• TASK DIRECTIONS: Drop every image and restate the entries below word for word.

• EXERCISE INPUTS:
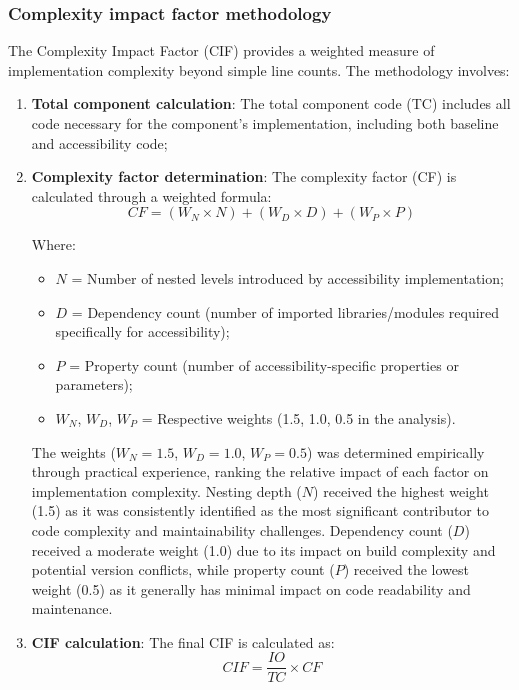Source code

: \subsubsection{Complexity impact factor methodology}
\label{subsubsec:cif-methodology}

The Complexity Impact Factor (CIF) provides a weighted measure of implementation complexity beyond simple line counts. The methodology involves:

\begin{enumerate}
    \item \textbf{Total component calculation}: The total component code (TC) includes all code necessary for the component's implementation, including both baseline and accessibility code;
    
    \item \textbf{Complexity factor determination}: The complexity factor (CF) is calculated through a weighted formula:
    \begin{equation}
    CF = (W_N \times N) + (W_D \times D) + (W_P \times P)
    \end{equation}
    
    Where:
    \begin{itemize}
        \item $N$ = Number of nested levels introduced by accessibility implementation;
        \item $D$ = Dependency count (number of imported libraries/modules required specifically for accessibility);
        \item $P$ = Property count (number of accessibility-specific properties or parameters);
        \item $W_N$, $W_D$, $W_P$ = Respective weights (1.5, 1.0, 0.5 in the analysis).
    \end{itemize}

    The weights ($W_N=1.5$, $W_D=1.0$, $W_P=0.5$) was determined empirically through practical experience, ranking the relative impact of each factor on implementation complexity. Nesting depth ($N$) received the highest weight (1.5) as it was consistently identified as the most significant contributor to code complexity and maintainability challenges. Dependency count ($D$) received a moderate weight (1.0) due to its impact on build complexity and potential version conflicts, while property count ($P$) received the lowest weight (0.5) as it generally has minimal impact on code readability and maintenance.
    
    \item \textbf{CIF calculation}: The final CIF is calculated as:
    \begin{equation}
    CIF = \frac{IO}{TC} \times CF
    \end{equation}
    

\end{enumerate}
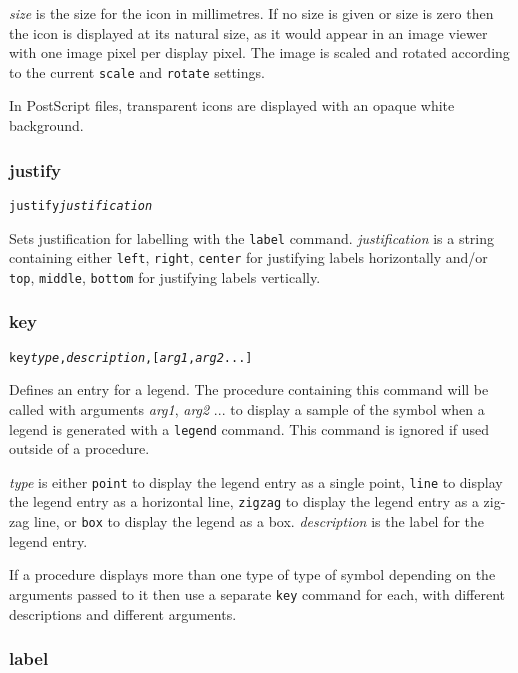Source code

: \textit{size} is the size for the icon in millimetres.  If no size
is given or size is zero then the icon is displayed at its natural size,
as it would appear in an image viewer with one image pixel per display
pixel.
The image is scaled and rotated according to the current \texttt{scale}
and \texttt{rotate} settings.

In PostScript files, transparent icons are displayed with an opaque
white background.

\subsubsection{justify}

\begin{alltt}
justify \textit{justification}
\end{alltt}

Sets justification for labelling with the \texttt{label} command.
\textit{justification} is a string containing either
\texttt{left}, \texttt{right}, \texttt{center} for justifying labels
horizontally and/or
\texttt{top}, \texttt{middle}, \texttt{bottom} for justifying labels
vertically.

\subsubsection{key}

\begin{alltt}
key \textit{type}, \textit{description}, [\textit{arg1}, \textit{arg2} ...]
\end{alltt}

Defines an entry for a legend.  The procedure containing this command will be
called with arguments \textit{arg1}, \textit{arg2} ... to display a sample of
the symbol when a legend is generated with a \texttt{legend} command.  This
command is ignored if used outside of a procedure.

\textit{type} is either
\texttt{point} to display the legend entry as a single point,
\texttt{line} to display the legend entry as a horizontal line,
\texttt{zigzag} to display the legend entry as a zig-zag line,
or
\texttt{box} to display the legend as a box.
\textit{description} is the label for the legend entry.

If a procedure displays more than one type of type of symbol depending
on the arguments passed to it then use a separate
\texttt{key} command for each, with different descriptions
and different arguments.

\subsubsection{label}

• WRITTEN RESPONSE:
Source code

: \subsubsection{Complexity impact factor methodology}
\label{subsubsec:cif-methodology}

The Complexity Impact Factor (CIF) provides a weighted measure of implementation complexity beyond simple line counts. The methodology involves:

\begin{enumerate}
    \item \textbf{Total component calculation}: The total component code (TC) includes all code necessary for the component's implementation, including both baseline and accessibility code;
    
    \item \textbf{Complexity factor determination}: The complexity factor (CF) is calculated through a weighted formula:
    \begin{equation}
    CF = (W_N \times N) + (W_D \times D) + (W_P \times P)
    \end{equation}
    
    Where:
    \begin{itemize}
        \item $N$ = Number of nested levels introduced by accessibility implementation;
        \item $D$ = Dependency count (number of imported libraries/modules required specifically for accessibility);
        \item $P$ = Property count (number of accessibility-specific properties or parameters);
        \item $W_N$, $W_D$, $W_P$ = Respective weights (1.5, 1.0, 0.5 in the analysis).
    \end{itemize}

    The weights ($W_N=1.5$, $W_D=1.0$, $W_P=0.5$) was determined empirically through practical experience, ranking the relative impact of each factor on implementation complexity. Nesting depth ($N$) received the highest weight (1.5) as it was consistently identified as the most significant contributor to code complexity and maintainability challenges. Dependency count ($D$) received a moderate weight (1.0) due to its impact on build complexity and potential version conflicts, while property count ($P$) received the lowest weight (0.5) as it generally has minimal impact on code readability and maintenance.
    
    \item \textbf{CIF calculation}: The final CIF is calculated as:
    \begin{equation}
    CIF = \frac{IO}{TC} \times CF
    \end{equation}
    

\end{enumerate}
Source code

: \textit{size} is the size for the icon in millimetres.  If no size
is given or size is zero then the icon is displayed at its natural size,
as it would appear in an image viewer with one image pixel per display
pixel.
The image is scaled and rotated according to the current \texttt{scale}
and \texttt{rotate} settings.

In PostScript files, transparent icons are displayed with an opaque
white background.

\subsubsection{justify}

\begin{alltt}
justify \textit{justification}
\end{alltt}

Sets justification for labelling with the \texttt{label} command.
\textit{justification} is a string containing either
\texttt{left}, \texttt{right}, \texttt{center} for justifying labels
horizontally and/or
\texttt{top}, \texttt{middle}, \texttt{bottom} for justifying labels
vertically.

\subsubsection{key}

\begin{alltt}
key \textit{type}, \textit{description}, [\textit{arg1}, \textit{arg2} ...]
\end{alltt}

Defines an entry for a legend.  The procedure containing this command will be
called with arguments \textit{arg1}, \textit{arg2} ... to display a sample of
the symbol when a legend is generated with a \texttt{legend} command.  This
command is ignored if used outside of a procedure.

\textit{type} is either
\texttt{point} to display the legend entry as a single point,
\texttt{line} to display the legend entry as a horizontal line,
\texttt{zigzag} to display the legend entry as a zig-zag line,
or
\texttt{box} to display the legend as a box.
\textit{description} is the label for the legend entry.

If a procedure displays more than one type of type of symbol depending
on the arguments passed to it then use a separate
\texttt{key} command for each, with different descriptions
and different arguments.

\subsubsection{label}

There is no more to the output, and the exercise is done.